Since n represents the number of terms, n has to be a positive integer. Likewise, k also represent the position of a term in the sequence, therefore, k also represents a positive integer. This is a hidden clue given by the question.
Therefore, if k is odd, we know that \(a_k\) will be a positive odd integer; and if k is even, \(a_k\) will be a negative odd integer.
Applying the rule given,
\(a_1\) = 1, \(a_3\) = 3, \(a_5\) = 5 and so on
\(a_2\) = -\(a_1\) = -1; \(a_4\) = -\(a_3\) = -3; \(a_6\) = -\(a_5\) = -5 and so on
From statement I alone, n is odd. This means the total number of terms are odd and so, the number of odd numbered terms will be higher than the number of even valued terms.
Therefore, the sum of the positives will outweigh the sum of the negatives and hence the sum of the terms of the sequence will be positive.
For example, if n = 5, sum of terms of the sequence = 1 – 1 + 3 – 3 + 5 = 5
Statement I alone is sufficient.

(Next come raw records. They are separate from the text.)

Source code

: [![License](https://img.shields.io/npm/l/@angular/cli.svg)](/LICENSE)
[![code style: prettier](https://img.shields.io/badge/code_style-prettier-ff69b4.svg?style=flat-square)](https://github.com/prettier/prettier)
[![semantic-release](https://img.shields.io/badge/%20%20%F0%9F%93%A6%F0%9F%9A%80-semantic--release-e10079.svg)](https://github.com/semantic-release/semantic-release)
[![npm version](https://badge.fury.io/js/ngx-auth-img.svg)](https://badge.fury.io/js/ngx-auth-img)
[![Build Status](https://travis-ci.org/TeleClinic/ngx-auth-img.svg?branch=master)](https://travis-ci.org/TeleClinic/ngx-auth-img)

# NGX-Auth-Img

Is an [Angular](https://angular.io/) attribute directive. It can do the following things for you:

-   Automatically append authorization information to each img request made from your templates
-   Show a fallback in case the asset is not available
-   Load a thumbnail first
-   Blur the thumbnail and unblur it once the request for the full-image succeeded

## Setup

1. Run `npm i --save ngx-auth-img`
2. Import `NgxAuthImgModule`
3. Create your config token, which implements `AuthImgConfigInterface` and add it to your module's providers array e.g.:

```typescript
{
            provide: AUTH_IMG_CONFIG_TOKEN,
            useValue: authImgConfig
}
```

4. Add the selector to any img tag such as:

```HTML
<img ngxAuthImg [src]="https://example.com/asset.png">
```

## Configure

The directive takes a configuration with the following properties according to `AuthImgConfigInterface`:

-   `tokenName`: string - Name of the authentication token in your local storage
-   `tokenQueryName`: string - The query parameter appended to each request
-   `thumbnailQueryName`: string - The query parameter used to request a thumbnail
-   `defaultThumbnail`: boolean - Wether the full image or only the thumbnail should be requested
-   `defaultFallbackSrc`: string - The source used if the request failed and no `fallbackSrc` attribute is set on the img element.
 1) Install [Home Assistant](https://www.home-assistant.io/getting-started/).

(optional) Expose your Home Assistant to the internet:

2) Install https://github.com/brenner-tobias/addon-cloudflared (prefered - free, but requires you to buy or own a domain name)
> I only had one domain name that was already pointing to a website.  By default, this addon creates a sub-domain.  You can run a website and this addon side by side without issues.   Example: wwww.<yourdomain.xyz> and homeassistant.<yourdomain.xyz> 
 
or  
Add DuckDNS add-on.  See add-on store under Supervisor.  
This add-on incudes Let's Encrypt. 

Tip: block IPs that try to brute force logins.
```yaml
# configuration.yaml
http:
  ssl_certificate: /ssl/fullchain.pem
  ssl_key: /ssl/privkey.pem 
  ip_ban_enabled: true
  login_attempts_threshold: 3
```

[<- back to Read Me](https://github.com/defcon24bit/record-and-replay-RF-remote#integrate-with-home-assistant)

Answer options B, C and E can be eliminated.
From statement II alone, \(a_n\) is positive. This means that \(a_n\) is an odd-numbered term and hence n is positive.
From statement I alone, we know that if n is odd, the sum of the terms of the sequence is positive.
Statement II alone is sufficient. Answer option A can be eliminated.
The correct answer option is D.
Hope that helps!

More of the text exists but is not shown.